Input:
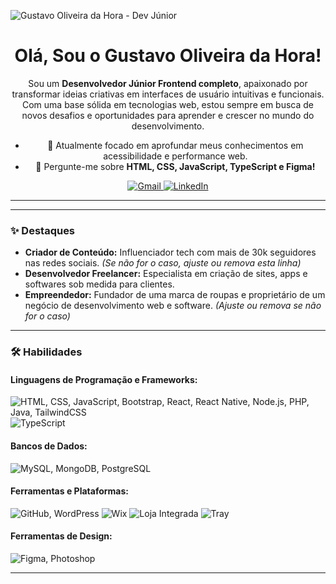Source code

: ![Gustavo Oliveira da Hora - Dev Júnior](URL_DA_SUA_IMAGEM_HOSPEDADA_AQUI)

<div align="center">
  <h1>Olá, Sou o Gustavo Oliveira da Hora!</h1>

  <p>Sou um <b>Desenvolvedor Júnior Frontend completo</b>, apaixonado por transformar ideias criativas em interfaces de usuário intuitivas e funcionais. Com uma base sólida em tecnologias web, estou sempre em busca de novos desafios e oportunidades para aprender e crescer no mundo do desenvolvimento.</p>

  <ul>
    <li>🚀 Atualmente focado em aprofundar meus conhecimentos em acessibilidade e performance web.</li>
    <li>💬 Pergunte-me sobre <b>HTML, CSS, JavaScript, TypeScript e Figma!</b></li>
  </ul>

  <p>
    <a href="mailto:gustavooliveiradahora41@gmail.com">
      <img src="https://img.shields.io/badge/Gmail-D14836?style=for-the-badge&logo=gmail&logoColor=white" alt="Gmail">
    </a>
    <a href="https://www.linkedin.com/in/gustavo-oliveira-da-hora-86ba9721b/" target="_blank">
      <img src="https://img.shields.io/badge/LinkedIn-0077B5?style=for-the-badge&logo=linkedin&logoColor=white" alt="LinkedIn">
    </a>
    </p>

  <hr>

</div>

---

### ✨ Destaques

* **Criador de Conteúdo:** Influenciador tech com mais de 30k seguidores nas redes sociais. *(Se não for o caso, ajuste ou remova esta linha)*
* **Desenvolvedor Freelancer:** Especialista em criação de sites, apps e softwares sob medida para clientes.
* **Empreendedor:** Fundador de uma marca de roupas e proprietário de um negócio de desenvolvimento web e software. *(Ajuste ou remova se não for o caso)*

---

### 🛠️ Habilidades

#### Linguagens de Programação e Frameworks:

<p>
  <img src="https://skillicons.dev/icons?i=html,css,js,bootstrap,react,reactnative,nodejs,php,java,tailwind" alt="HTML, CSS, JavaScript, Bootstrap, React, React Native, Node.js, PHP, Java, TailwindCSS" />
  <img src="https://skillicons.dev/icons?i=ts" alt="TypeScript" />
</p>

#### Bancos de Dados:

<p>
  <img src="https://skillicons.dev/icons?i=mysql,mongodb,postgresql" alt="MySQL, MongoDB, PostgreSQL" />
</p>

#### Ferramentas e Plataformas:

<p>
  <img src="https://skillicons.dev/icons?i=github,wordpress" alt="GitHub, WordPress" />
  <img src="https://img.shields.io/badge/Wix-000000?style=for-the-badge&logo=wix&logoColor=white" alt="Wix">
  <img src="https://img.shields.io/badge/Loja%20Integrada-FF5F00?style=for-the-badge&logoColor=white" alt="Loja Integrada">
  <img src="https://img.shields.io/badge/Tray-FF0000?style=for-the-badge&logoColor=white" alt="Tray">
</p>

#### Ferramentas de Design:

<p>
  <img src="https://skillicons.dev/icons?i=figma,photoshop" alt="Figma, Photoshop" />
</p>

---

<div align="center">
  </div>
---
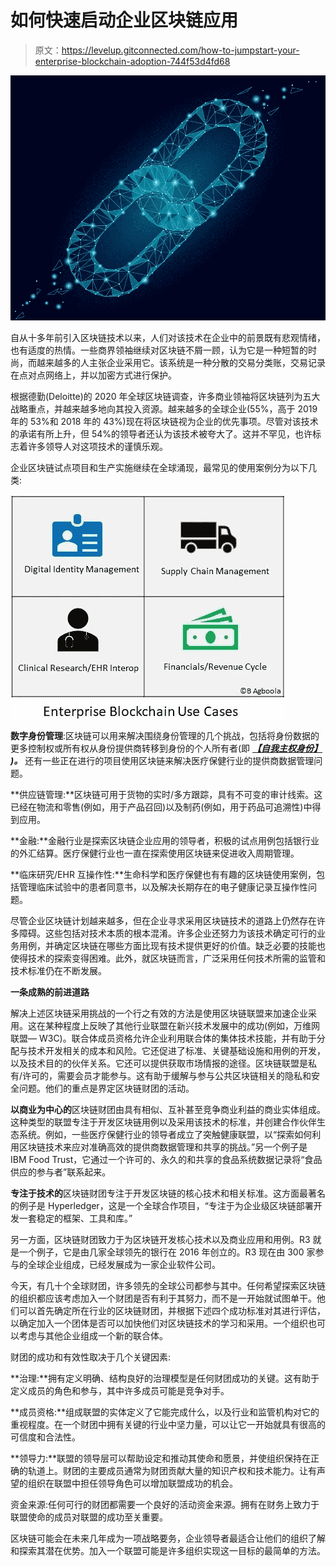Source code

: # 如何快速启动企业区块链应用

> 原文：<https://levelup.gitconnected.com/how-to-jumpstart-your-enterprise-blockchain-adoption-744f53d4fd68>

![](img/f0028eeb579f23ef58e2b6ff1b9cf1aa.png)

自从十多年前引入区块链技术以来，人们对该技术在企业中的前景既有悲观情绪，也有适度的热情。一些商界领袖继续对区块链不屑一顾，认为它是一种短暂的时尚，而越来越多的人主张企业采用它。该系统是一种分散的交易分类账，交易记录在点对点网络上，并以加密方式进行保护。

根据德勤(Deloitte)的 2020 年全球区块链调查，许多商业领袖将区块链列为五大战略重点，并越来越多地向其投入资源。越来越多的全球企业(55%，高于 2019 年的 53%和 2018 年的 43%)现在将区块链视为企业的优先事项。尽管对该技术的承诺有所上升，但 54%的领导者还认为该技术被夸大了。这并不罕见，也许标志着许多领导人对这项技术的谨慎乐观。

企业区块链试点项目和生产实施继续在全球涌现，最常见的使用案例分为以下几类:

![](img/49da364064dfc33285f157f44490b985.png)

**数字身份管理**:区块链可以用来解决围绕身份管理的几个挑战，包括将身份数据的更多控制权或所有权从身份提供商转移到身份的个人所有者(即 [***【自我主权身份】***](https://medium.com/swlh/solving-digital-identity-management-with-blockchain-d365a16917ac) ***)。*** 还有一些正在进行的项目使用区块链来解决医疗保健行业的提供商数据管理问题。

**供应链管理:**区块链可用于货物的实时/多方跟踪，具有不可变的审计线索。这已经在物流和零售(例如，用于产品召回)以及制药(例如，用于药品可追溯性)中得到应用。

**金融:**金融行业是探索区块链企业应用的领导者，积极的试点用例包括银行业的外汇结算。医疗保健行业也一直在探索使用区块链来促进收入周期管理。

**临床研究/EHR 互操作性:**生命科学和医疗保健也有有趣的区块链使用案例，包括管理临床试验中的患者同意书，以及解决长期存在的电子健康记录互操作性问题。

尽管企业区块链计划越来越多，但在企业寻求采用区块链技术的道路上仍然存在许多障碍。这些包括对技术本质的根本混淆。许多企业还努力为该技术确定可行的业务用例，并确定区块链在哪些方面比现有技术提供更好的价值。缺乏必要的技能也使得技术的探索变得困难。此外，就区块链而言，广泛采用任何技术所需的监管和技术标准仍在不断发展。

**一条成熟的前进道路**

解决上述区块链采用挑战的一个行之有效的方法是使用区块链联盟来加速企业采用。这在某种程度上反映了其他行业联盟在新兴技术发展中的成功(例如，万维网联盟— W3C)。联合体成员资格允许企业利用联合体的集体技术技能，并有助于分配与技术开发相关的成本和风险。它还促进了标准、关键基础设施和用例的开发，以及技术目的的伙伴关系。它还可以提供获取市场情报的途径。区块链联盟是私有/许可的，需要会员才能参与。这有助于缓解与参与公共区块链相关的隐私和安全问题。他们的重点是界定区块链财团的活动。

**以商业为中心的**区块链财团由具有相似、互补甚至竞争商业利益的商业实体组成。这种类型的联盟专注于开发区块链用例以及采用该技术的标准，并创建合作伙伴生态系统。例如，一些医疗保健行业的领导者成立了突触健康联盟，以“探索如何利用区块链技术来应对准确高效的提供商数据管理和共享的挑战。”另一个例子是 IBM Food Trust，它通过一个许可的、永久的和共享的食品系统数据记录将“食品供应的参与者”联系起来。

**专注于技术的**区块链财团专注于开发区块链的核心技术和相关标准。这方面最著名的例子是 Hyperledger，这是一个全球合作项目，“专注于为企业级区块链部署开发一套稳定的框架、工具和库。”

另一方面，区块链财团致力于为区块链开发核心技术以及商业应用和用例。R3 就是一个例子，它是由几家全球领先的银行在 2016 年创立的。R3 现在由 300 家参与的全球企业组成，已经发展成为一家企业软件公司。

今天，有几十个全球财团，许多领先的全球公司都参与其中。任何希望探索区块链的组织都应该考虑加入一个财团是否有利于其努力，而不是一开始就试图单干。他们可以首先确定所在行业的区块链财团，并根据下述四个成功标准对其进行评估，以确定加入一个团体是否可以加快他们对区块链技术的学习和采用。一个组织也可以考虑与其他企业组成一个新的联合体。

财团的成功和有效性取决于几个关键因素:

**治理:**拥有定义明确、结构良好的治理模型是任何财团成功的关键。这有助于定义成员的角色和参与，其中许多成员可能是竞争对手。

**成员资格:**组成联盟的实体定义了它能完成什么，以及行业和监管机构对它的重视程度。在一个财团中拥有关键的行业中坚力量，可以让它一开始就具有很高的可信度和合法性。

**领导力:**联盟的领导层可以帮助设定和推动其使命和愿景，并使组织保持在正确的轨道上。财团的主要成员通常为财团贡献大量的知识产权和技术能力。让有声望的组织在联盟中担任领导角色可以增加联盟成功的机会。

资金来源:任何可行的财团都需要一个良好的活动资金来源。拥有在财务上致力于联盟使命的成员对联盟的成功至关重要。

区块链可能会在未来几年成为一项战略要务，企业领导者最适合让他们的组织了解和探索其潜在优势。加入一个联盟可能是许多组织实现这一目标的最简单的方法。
...
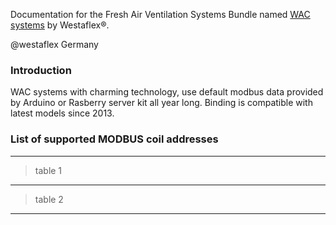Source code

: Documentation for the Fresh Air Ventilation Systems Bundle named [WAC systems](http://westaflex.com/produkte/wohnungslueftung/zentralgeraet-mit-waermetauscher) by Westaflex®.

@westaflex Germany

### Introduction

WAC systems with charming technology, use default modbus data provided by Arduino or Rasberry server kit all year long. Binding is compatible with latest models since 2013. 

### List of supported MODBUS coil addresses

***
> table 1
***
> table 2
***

What is expected: Show the lines in the entries above that include the string "westaflex".

Your solution:
: Documentation for the Fresh Air Ventilation Systems Bundle named [WAC systems](http://westaflex.com/produkte/wohnungslueftung/zentralgeraet-mit-waermetauscher) by Westaflex®.
@westaflex Germany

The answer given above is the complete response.